Exercise: Going down the listing below, print exactly each line from the one with "where the last equality" up to and including the one with "where the last inequality", and skip the rest.
Start of Block
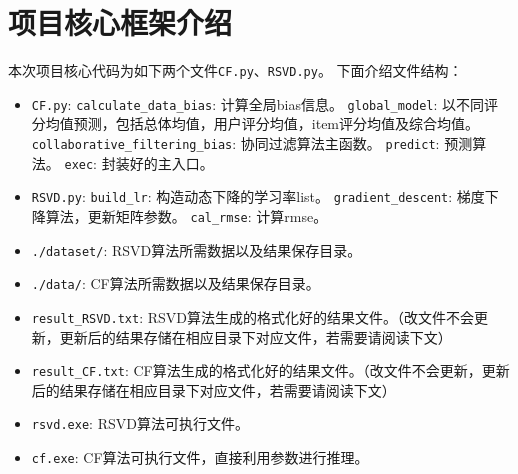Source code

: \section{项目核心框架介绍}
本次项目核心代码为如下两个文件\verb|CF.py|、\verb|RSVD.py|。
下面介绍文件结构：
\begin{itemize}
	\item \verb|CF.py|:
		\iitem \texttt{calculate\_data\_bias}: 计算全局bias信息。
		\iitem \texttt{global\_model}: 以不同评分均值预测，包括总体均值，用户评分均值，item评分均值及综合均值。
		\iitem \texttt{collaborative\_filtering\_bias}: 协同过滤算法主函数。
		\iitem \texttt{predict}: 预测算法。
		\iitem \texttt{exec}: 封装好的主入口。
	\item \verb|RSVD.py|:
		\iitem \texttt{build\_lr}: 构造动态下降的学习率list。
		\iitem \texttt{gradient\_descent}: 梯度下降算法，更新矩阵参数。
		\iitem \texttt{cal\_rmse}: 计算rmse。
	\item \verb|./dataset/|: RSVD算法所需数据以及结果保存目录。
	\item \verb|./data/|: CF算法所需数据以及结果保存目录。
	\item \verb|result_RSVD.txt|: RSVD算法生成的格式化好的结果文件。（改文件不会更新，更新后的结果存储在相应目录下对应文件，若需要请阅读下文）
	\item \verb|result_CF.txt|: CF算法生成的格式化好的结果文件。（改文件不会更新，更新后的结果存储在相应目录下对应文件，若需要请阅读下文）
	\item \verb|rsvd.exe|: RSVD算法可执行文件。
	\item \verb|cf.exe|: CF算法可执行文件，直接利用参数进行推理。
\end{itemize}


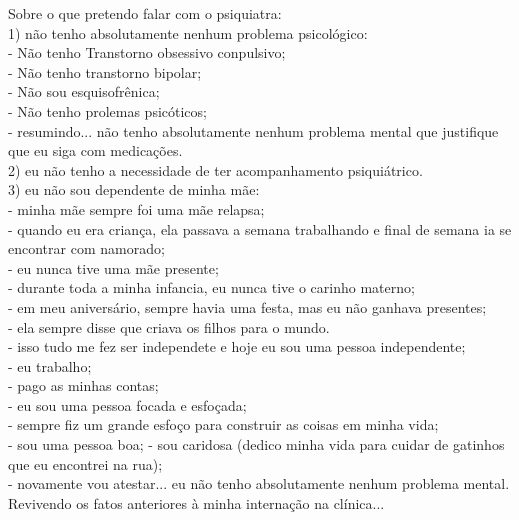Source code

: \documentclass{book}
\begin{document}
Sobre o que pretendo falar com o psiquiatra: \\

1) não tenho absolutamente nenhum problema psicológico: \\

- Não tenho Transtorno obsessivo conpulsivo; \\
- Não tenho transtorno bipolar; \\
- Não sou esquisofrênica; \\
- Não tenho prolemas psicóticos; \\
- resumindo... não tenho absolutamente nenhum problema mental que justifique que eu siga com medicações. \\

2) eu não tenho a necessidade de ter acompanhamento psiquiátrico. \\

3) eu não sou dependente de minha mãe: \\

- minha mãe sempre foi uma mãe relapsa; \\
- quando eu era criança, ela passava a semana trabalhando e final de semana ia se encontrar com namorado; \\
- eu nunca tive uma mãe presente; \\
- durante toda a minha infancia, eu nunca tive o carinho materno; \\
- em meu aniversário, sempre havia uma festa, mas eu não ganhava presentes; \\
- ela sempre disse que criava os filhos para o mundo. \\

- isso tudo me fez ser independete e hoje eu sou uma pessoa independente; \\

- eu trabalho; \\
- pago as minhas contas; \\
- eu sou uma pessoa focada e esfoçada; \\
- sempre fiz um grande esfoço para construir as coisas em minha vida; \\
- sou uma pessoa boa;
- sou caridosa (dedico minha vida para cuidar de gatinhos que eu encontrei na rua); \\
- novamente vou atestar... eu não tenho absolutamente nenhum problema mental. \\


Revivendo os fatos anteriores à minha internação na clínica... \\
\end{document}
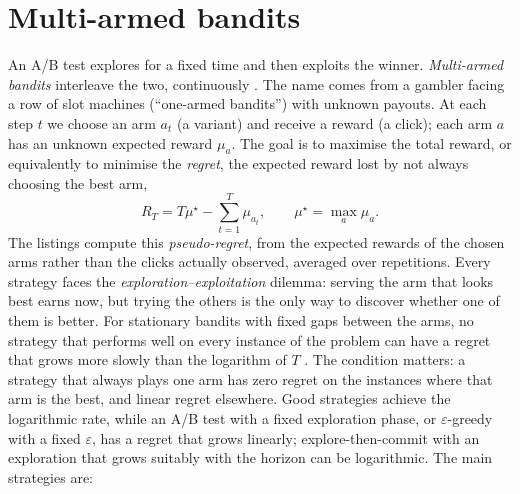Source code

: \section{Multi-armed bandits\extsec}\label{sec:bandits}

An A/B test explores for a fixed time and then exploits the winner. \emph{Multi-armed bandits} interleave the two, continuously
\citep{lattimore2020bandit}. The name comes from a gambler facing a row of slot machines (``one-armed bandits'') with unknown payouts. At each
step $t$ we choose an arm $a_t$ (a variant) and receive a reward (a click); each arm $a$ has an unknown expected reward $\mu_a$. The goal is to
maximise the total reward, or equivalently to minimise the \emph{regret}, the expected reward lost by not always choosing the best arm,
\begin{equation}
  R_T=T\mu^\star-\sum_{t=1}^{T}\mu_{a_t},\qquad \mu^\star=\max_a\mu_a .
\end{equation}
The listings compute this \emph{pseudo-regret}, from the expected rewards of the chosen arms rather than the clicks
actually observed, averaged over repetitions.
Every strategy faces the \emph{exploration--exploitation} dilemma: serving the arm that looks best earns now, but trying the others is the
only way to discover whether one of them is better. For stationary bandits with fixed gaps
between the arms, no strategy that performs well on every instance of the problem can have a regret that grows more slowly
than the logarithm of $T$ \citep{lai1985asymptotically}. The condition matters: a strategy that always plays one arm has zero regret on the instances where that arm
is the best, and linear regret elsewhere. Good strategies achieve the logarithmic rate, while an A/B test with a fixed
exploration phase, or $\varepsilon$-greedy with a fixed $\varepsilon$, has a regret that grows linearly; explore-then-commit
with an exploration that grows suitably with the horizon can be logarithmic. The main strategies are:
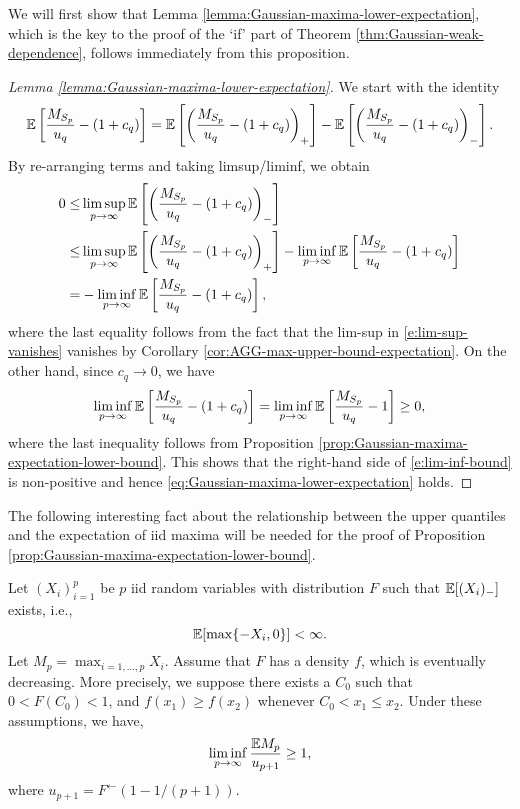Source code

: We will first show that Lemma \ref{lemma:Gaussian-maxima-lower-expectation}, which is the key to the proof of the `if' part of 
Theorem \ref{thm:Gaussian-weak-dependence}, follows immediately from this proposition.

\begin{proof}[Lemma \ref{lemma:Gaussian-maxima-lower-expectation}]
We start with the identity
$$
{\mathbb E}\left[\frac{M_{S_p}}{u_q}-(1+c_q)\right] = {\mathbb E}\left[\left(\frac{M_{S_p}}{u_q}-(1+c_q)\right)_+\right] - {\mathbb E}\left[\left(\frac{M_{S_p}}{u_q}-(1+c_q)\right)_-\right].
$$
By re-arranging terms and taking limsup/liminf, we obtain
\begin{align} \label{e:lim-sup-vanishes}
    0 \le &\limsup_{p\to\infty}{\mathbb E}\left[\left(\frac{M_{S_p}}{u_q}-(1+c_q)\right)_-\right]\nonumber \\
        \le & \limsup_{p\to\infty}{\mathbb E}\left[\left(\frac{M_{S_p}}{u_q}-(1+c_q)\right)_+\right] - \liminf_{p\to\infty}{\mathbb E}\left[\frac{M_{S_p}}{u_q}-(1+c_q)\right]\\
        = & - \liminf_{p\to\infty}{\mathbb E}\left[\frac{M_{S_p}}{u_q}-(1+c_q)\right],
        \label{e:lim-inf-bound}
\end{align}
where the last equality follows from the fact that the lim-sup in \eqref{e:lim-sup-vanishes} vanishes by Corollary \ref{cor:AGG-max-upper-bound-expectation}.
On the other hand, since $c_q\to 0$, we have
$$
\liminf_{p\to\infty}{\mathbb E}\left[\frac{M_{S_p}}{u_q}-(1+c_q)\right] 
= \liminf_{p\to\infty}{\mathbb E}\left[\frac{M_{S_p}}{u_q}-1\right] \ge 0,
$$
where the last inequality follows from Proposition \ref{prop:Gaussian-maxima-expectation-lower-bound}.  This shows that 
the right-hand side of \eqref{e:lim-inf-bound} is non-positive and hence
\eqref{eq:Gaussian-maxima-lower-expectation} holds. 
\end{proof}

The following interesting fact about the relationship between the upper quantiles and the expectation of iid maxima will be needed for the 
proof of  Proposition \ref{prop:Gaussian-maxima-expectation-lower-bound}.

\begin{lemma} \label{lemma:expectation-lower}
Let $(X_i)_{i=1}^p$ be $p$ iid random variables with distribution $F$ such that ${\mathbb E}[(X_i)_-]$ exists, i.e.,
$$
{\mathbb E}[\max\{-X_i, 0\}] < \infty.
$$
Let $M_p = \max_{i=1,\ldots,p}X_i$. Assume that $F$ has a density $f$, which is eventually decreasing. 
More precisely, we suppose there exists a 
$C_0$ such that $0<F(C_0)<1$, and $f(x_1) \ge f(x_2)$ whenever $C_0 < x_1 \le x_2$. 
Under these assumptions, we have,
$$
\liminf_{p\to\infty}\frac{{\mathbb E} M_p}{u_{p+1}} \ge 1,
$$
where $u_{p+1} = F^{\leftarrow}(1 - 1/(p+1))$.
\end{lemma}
End of Block
Response to this task:
where the last equality follows from the fact that the lim-sup in \eqref{e:lim-sup-vanishes} vanishes by Corollary \ref{cor:AGG-max-upper-bound-expectation}.
On the other hand, since $c_q\to 0$, we have
$$
\liminf_{p\to\infty}{\mathbb E}\left[\frac{M_{S_p}}{u_q}-(1+c_q)\right] 
= \liminf_{p\to\infty}{\mathbb E}\left[\frac{M_{S_p}}{u_q}-1\right] \ge 0,
$$
where the last inequality follows from Proposition \ref{prop:Gaussian-maxima-expectation-lower-bound}.  This shows that 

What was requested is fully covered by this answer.